I stand
there at the starting line, half asleep and three-quarters frozen. The early
morning was bone-chilling after a night that made me shiver in my sleeping bag,
under the stars of the East Creek Ranch. I’d only had time to eat a Clif Bar
and sip on a warm coffee that Patrick Sweeney handed to me with a pitiful look
as the early light was chasing away the intense darkness on the hills of Los
Olivos. A hand pats me on the shoulder, reassuring and warm; it’s Maria Walton,
fresh as a rose, Guadajuko by her side.

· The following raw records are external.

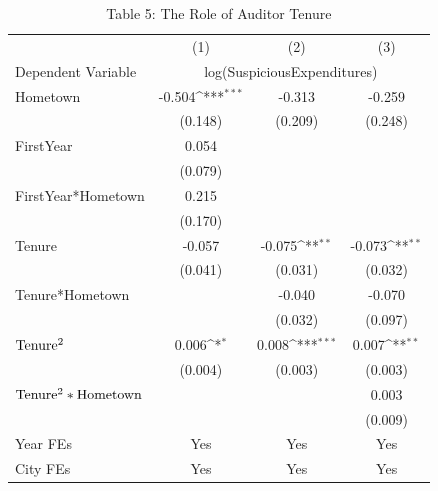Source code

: \begin{table}[p]\centering\captionsetup{width=\textwidth,labelformat=empty}\begin{threeparttable}\footnotesize{
\def\sym#1{\ifmmode^{#1}\else\(^{#1}\)\fi}
\caption{Table 5: The Role of Auditor Tenure}
\begin{tabular}{l*{3}{c}}
\hline\hline
                    &\multicolumn{1}{c}{(1)}         &\multicolumn{1}{c}{(2)}         &\multicolumn{1}{c}{(3)}         \\
Dependent Variable & \multicolumn{3}{c}{ log(SuspiciousExpenditures) }  \\
\hline
Hometown            &      -0.504\sym{***}&      -0.313         &      -0.259         \\
                    &     (0.148)         &     (0.209)         &     (0.248)         \\
FirstYear           &       0.054         &                     &                     \\
                    &     (0.079)         &                     &                     \\
FirstYear*Hometown  &       0.215         &                     &                     \\
                    &     (0.170)         &                     &                     \\
Tenure              &      -0.057         &      -0.075\sym{**} &      -0.073\sym{**} \\
                    &     (0.041)         &     (0.031)         &     (0.032)         \\
Tenure*Hometown     &                     &      -0.040         &      -0.070         \\
                    &                     &     (0.032)         &     (0.097)         \\
\(\rm Tenure^2 \)   &       0.006\sym{*}  &       0.008\sym{***}&       0.007\sym{**} \\
                    &     (0.004)         &     (0.003)         &     (0.003)         \\
\(\rm Tenure^2*Hometown\)&                     &                     &       0.003         \\
                    &                     &                     &     (0.009)         \\
\hline
Year FEs         & Yes & Yes & Yes \\
City FEs         & Yes & Yes & Yes \\

\end{tabular}}
\end{threeparttable}
\end{table}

I give her a hug, then a shotgun blast
tears through the twilight and all the runners head out for the fields.
Life has
been a tornado for the past couple months. It all started when I ejected from
my normal life to parachute down in the Copper Canyons, thinking I’d spend
quiet weeks of running and acclimatizing before my first-ever 50-miler only to
stumble on Caballo Blanco and Olaf, travel all over the Barrancas, run hundreds
of kilometres and shoot a feature-length documentary. Then I ran a
life-changing ultra with a smile on my face, mesmerized by the changes in my
body, my mind and my soul. I came back home with a head full of projects and
overflowing inspiration, only to find out my friend had gone missing in the
Gila and, after 3 agonizing days of anxiety, had been found by a stream gazing
at the sky, in peace, his life out of him.
The first
steps in the fields feel strange and surreal. I am side-by-side with Maria, my
throat choked with emotion. It’s the first time we actually run together. I am
still freezing and feel grateful for being on the move, but I have no contact
with my own body; no feedback, no sense for how the day will turn out. I chase
the thought away and just immerse in the moment; I am happy to be here, to be
The Mariposa’s early-race sidekick and to watch Guadajuko dance again. A couple
minutes later, we find a smiley Caleb Wilson by the side of the trail and he
jumps in with us. His warmth and energy are quite unique and I’m glad I’ve
gotten to know him better over the last couple days. He and Maria are family,
and I can feel just how happy these two are together.
After Micah
disappeared, I had to deal with a very difficult reality; I had never lost a
loved one before. I was wandering through uncharted territory, feeling lost and
weak, with only my Belle as an anchor. No one around me grasped what profound
effect Micah had on my life and the depth of our connection. Very few
understood how I felt and, mostly, why. I was afraid some of my passion had
died with my friend, that pieces of myself would be lost or broken beyond
repair.
Running in
the Los Olivos hills, surrounded by Mas Locos and kindred spirits, was slowly
reconnecting me to my recently-acquired roots. As I was breathing the fresh
air, I was reminded why this crazy adventure started: I love
running. It’s impossible to explain, and doesn’t need to be anyway. There’s
just something about it that liberates my soul, that lets me express my true
self without artifice, that makes me step out of what I think is reality and
into a totally different universe.
Around me,
all sorts of creatures pull me out of my daydreams; barefoot dudes in skirts,
Randy The Beer Man, an overwhelmingly cool guy named John, Lynette and her hat,
people with dogs, my first encounter with Shacky, inflatable dinosaurs, my
Lunatic buddies.
By the time
I begin to feel awake, it’s been two loops and about twenty miles. The sun’s
up, I’m not cold anymore and the beautiful environment starts sinking in.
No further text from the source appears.